● **TASK DIRECTIONS**
Lines below that include the word "seconds" should each be copied.
DATASET CONTENT below:
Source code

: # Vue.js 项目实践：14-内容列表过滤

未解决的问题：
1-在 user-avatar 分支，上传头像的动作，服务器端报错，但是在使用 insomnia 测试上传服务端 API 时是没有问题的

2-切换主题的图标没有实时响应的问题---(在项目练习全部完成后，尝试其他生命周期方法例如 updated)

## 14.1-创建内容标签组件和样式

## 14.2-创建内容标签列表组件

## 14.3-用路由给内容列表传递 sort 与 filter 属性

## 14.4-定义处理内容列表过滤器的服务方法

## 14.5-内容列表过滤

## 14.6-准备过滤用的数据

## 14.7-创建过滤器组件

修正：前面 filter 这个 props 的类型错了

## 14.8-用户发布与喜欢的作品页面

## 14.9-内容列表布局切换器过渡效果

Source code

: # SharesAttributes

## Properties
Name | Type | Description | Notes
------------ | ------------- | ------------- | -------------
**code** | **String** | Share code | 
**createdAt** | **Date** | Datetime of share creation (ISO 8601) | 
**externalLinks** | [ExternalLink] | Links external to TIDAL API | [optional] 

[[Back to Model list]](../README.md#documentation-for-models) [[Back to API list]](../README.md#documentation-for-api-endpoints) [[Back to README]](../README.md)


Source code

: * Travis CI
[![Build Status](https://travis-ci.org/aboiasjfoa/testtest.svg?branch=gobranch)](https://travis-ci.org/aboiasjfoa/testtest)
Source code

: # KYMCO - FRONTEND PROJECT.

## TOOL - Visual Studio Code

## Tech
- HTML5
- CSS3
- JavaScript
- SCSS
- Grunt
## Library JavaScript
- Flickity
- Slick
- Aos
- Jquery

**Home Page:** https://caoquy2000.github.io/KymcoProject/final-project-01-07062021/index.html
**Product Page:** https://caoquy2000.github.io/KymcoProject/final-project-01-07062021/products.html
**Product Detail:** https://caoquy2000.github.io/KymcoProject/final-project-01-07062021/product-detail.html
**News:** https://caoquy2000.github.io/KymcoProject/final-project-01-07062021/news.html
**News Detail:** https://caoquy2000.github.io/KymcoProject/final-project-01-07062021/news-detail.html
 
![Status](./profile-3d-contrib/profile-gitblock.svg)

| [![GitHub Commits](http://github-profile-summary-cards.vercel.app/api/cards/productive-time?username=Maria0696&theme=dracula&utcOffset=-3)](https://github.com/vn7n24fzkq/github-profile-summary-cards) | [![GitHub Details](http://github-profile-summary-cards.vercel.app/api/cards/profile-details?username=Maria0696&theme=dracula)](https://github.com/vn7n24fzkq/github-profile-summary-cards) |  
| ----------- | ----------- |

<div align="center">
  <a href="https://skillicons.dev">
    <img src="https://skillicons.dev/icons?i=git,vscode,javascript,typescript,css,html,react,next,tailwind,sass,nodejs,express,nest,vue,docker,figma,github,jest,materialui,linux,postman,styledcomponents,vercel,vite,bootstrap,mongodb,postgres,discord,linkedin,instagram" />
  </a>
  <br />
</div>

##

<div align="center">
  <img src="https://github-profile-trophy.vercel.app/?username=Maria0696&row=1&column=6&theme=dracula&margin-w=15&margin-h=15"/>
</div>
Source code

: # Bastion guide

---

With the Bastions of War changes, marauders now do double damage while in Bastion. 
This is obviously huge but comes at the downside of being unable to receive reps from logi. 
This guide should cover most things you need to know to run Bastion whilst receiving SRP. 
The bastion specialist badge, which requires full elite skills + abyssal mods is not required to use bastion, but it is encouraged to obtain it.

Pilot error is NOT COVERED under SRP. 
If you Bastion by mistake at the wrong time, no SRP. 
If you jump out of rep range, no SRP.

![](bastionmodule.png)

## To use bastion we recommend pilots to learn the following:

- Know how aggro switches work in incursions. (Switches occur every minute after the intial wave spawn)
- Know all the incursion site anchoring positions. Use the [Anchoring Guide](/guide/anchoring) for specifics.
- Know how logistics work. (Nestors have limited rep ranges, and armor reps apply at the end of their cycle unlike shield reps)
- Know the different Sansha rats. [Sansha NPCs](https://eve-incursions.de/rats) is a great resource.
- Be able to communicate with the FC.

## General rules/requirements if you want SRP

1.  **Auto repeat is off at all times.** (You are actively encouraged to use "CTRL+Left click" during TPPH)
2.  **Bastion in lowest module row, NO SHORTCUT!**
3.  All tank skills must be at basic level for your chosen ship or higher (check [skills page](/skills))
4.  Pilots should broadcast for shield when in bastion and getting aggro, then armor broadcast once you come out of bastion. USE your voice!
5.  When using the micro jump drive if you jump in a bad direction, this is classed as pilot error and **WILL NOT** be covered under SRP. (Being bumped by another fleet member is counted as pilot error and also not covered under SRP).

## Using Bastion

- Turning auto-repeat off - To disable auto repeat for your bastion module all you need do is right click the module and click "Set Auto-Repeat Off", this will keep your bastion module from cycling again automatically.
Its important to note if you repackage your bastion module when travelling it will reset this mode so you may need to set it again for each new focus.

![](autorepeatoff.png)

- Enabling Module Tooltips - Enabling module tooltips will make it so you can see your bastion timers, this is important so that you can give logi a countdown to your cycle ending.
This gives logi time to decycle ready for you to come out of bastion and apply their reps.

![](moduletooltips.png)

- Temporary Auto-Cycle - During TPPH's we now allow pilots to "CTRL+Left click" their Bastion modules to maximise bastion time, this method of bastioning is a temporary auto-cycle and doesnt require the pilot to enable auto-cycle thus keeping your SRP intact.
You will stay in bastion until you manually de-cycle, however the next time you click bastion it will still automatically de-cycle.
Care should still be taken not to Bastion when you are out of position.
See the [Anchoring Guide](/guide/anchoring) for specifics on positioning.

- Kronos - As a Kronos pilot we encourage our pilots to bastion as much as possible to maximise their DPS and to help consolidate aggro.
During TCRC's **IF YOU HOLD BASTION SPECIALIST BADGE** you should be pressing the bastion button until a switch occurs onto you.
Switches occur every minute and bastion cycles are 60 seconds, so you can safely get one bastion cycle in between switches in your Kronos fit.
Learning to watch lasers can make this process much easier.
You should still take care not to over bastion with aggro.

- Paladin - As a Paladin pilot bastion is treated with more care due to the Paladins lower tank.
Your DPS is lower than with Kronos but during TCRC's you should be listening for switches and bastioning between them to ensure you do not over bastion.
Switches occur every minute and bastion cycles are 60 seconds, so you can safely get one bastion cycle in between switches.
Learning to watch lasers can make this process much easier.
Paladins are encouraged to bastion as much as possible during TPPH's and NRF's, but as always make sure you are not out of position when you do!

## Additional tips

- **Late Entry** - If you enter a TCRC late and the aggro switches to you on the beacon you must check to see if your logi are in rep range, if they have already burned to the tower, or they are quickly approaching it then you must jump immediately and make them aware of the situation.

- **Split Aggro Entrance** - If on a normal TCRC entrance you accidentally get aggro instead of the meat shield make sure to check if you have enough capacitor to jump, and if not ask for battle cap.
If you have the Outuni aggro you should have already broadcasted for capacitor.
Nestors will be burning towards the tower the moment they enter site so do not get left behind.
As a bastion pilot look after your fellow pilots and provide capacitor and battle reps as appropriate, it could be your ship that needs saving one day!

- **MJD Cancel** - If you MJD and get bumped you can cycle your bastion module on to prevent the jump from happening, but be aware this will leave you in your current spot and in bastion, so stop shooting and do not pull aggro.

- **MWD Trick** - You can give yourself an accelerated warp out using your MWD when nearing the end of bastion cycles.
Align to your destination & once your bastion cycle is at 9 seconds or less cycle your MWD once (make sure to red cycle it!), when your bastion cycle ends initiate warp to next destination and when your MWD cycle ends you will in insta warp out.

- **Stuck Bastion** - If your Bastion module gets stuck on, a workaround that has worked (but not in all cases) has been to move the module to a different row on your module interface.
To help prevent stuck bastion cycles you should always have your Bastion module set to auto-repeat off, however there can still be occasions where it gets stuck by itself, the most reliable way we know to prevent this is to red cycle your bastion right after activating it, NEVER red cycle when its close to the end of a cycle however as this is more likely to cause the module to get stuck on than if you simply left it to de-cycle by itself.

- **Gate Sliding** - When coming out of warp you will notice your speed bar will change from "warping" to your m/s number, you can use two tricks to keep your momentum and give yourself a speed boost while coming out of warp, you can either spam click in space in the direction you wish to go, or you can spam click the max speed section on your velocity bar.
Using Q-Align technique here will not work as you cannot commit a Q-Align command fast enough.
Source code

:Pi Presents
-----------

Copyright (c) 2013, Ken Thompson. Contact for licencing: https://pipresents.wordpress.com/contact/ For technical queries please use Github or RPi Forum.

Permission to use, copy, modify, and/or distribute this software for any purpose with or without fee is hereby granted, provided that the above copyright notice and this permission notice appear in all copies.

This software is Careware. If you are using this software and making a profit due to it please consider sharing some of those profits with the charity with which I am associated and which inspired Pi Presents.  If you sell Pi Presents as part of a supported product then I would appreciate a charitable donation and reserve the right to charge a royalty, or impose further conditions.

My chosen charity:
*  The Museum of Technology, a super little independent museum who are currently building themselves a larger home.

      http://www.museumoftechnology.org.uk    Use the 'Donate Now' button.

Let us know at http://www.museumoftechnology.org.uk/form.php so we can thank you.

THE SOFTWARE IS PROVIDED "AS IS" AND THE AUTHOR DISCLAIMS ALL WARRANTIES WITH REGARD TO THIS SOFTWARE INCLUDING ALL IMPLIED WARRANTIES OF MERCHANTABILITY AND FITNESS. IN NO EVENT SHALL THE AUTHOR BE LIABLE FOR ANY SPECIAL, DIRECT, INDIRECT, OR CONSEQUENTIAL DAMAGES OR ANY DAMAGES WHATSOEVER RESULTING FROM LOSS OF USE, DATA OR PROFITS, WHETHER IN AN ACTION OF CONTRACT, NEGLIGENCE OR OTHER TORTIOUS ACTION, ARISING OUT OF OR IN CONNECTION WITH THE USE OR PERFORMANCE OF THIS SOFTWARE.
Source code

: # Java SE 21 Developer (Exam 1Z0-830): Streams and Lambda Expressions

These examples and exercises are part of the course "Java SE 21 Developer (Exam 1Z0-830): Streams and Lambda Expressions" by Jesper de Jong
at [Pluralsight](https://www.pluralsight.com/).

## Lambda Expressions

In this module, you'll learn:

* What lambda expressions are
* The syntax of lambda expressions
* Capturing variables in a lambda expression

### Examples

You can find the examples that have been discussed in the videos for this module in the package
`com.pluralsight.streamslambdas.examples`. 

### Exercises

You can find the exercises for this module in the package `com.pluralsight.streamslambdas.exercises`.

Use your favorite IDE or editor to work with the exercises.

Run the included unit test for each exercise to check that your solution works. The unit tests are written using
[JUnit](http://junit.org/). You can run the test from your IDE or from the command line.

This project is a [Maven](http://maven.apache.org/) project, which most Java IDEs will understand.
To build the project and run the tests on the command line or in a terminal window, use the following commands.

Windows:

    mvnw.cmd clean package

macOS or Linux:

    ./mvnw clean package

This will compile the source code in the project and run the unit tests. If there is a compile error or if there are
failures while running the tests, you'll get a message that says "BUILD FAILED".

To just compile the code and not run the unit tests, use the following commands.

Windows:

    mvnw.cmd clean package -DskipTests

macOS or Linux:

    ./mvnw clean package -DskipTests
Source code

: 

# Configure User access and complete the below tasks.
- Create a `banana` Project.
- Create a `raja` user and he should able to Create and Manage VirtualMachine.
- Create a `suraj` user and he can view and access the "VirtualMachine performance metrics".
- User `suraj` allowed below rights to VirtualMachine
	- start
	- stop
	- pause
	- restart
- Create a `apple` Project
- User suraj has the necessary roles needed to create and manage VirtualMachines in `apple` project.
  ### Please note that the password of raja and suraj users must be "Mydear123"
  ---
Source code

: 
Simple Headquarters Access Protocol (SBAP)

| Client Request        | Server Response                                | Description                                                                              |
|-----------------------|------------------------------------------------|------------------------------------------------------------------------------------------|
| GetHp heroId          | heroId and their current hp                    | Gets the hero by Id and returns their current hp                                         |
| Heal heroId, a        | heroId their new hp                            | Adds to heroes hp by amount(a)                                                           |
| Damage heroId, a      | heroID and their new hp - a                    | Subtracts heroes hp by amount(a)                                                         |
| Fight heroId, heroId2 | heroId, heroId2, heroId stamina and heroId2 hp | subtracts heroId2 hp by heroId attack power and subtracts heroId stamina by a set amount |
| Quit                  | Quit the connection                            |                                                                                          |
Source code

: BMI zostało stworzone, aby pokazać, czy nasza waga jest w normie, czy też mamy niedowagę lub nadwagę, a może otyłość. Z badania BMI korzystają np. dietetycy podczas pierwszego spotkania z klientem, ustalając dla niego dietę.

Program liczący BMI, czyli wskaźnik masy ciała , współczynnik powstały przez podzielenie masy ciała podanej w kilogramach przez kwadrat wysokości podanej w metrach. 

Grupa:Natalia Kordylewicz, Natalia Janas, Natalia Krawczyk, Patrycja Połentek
End of DATASET CONTENT.
● **RESPONSE TO THIS EXERCISE**
Switches occur every minute and bastion cycles are 60 seconds, so you can safely get one bastion cycle in between switches in your Kronos fit.
Switches occur every minute and bastion cycles are 60 seconds, so you can safely get one bastion cycle in between switches.
Align to your destination & once your bastion cycle is at 9 seconds or less cycle your MWD once (make sure to red cycle it!), when your bastion cycle ends initiate warp to next destination and when your MWD cycle ends you will in insta warp out.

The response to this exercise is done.